4. Zuhud terhadap manusia.
5. Zuhud terhadap diri sendiri, dengan cara
mempermudah dirinya dalam beribadah di jalan Allah.
6. Zuhud terhadap perkara keseluruhan, yaitu
zuhud terhadap perkara-perkara selain untuk Allah dan setiap perkara yang
menyibukkanmu dari diri-Nya.
Dan
zuhud yang paling utama adalah memelihara zuhud itu sendiri… hati yang
bergantung pada syahwat maka tidak sah zuhud dan wara’nya.[5]
C.
Pengertian dari khouf dan raja’
a)
Pengertian khouf.
Secara bahasa khauf adalah
lawan kata al-amnu. Al-Amnu adalah rasa aman, maka khauf berarti rasa takut.
Secara istilah khauf adalah pengetahuan yang dimiliki seorang hamba di dalam
hatinya tentang kebesaran dan keagungan Allah serta kepedihan siksa-Nya.
Khauf (Takut) adalah tempat
persinggahan yang amat penting dan paling bermanfaat bagi hati. Ini merupakan
keharusan bagi setiap orang. Firman Allah dalam QS. Ali Imran: 175:
فلا تخافوهم و خافون إن كنتم مؤمنين
“Karena itu janganlah kalian
takut kepada mereka, tetapi takutlah kepada-Ku, jika kalian benar-benar orang
yang beriman.” (Qs. Ali Imran: 175).
b) Pengertian raja’
Pengertian raja’ secara bahasa, berasal dari bahasa arab, yaitu “rojaun”
yang berarti harapan atau berharap. Raja’ adalah perasaan hati yang senang
karena menanti sesuatu yang diinginkan dan disenangi. Secara terminologi, raja’
diartikan sebagai suatu sikap mental optimis dalam memperoleh karunia dan
nikmat Ilahi yang disediakan bagi hamba-hambaNya yang shaleh.
Imam Qusyairy memberikan pengertian raja’ sebagai keterpautan hati
kepada sesuatu yang diinginkannya terjadi di masa yang akan datang. Sebagaimana
halnya khauf berkaitan dengan apa yang akan terjadi di masa datang.
Raja’ termasuk akhlakul karimah terhadap Allah SWT, yang manfaatnya
dapat mempertebal iman dan mendekatkan diri kapada Allah SWT. Muslim yang
mengharapkan ampunan Allah, berarti ia mengakui bahwa Allah itu maha Pengampun.

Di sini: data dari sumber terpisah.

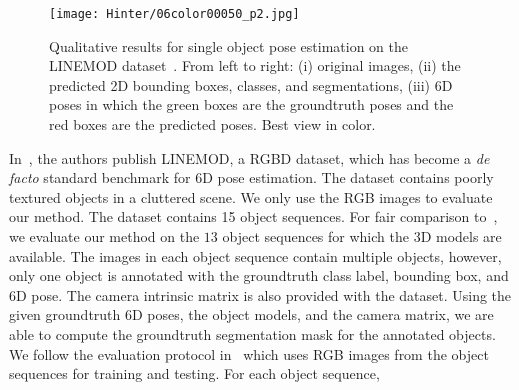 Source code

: \documentclass[conference]{IEEEtran}
\newcommand\red[1]{{\color{black}#1}}
\begin{document}
\begin{figure*}[!t]
{       \texttt{[image: Hinter/06color00050\_p2.jpg]} 
}
\\
\vspace{0.1cm}
\caption[]{Qualitative results for single object pose estimation on the LINEMOD dataset~\cite{ACCV12}. From left to right: (i) original images, (ii) the predicted 2D bounding boxes, classes, and segmentations, (iii) 6D poses in which the green boxes are the groundtruth poses and the red boxes are the predicted poses. Best view in color.}
\label{fig:singleobj}
\vspace{-0.3cm}
\end{figure*}
In~\cite{ACCV12}, the authors publish LINEMOD, a RGBD dataset,  which has become a \textit{de facto} standard benchmark for 6D pose estimation. The dataset contains poorly textured objects in a cluttered scene. We only use the RGB images to evaluate our method. The dataset contains 15 object sequences. For fair comparison to~\cite{CVPR16,BB8,SSD-6D}, we evaluate our method on the $13$ object sequences for which the 3D models are available. 
The images in each object sequence contain multiple objects, however, only one object is annotated with the groundtruth class label, bounding box, and 6D pose. The camera intrinsic matrix is also provided with the dataset. Using the given groundtruth 6D poses, the object models, and the camera matrix, we are able to compute the groundtruth segmentation mask for the annotated objects. 
We follow the evaluation protocol in~\cite{CVPR16,BB8} which uses RGB images from the object sequences for training and testing. %
For each object sequence, %
\end{document}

Muslim yang mengharapkan agar Allah melimpahkan kebahagiaan di dunia dan
akhirat, berarti ia meyakini bahwa Allah itu maha Pengasih dan Maha Penyayang.[6]
D. Pengertian Hubb dan Fana
a)
Pengertian Hubb.
Adalah Cinta (Hubb)
Dalam pandangan tasawuf Mahabbah (cinta) merupakan pijakkan bagi segenap
kemulian hal, seperti halnya taubat yang merupakan dasar bagi kemulian Maqom.

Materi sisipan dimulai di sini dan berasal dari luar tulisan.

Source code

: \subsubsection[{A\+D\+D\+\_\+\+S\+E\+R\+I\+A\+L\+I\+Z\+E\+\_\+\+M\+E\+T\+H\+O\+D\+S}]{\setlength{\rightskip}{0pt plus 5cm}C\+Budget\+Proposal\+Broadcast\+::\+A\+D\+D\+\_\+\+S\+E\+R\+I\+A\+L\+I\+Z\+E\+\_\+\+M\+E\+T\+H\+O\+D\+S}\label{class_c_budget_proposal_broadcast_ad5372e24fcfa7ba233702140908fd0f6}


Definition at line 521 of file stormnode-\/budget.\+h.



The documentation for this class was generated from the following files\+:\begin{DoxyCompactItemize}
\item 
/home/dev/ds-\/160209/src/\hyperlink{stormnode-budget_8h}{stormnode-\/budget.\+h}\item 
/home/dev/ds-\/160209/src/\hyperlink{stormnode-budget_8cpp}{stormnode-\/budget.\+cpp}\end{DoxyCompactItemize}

Karena Mahabbah pada dasarnya adalah anugerah yang menjadi dasar pijakan bagi
segenap hal, kaum sufi menyebutnya sebagai anugerah-anugerah (Mawahib).
Mahabbah adalah kecenderungan untuk memerhatikan keindahan atau kecantikan.
b)
Pengertian fana
Kata fana’ diambil dari kata faniya-yafna-fana’,
secara etimologis berarti hancur, hilang, sirna, lenyap, binasa, dan berakhir
(habis) wujudnya. Secara umum ia dapat menunjukkan keadaan yang tidak langgeng,
sehingga segala sesuatu yang telah berakhir eksistensinya dikatakan telah
mencapai fana’. Orang yang fana ialah orang yang lenyap dari padanya
bahagian-bahagian dalam arti tidak punya bahagian sama sekali.
Dalam perspektif ilmu kalam (teologi), fana’dimaksudkan
sebagai sifat yang mustahil adanya bagi Allah, sebagai lawan dari baqa’ (sifat wajib) bagi Allah. Segala sesuatu
yang eksistensinya hancur atau bakal hancur dinilai tidak sempurna dan akan
fana. Semua yang ada di atas permukaan bumi bakal hancur (mengalami kefana’an).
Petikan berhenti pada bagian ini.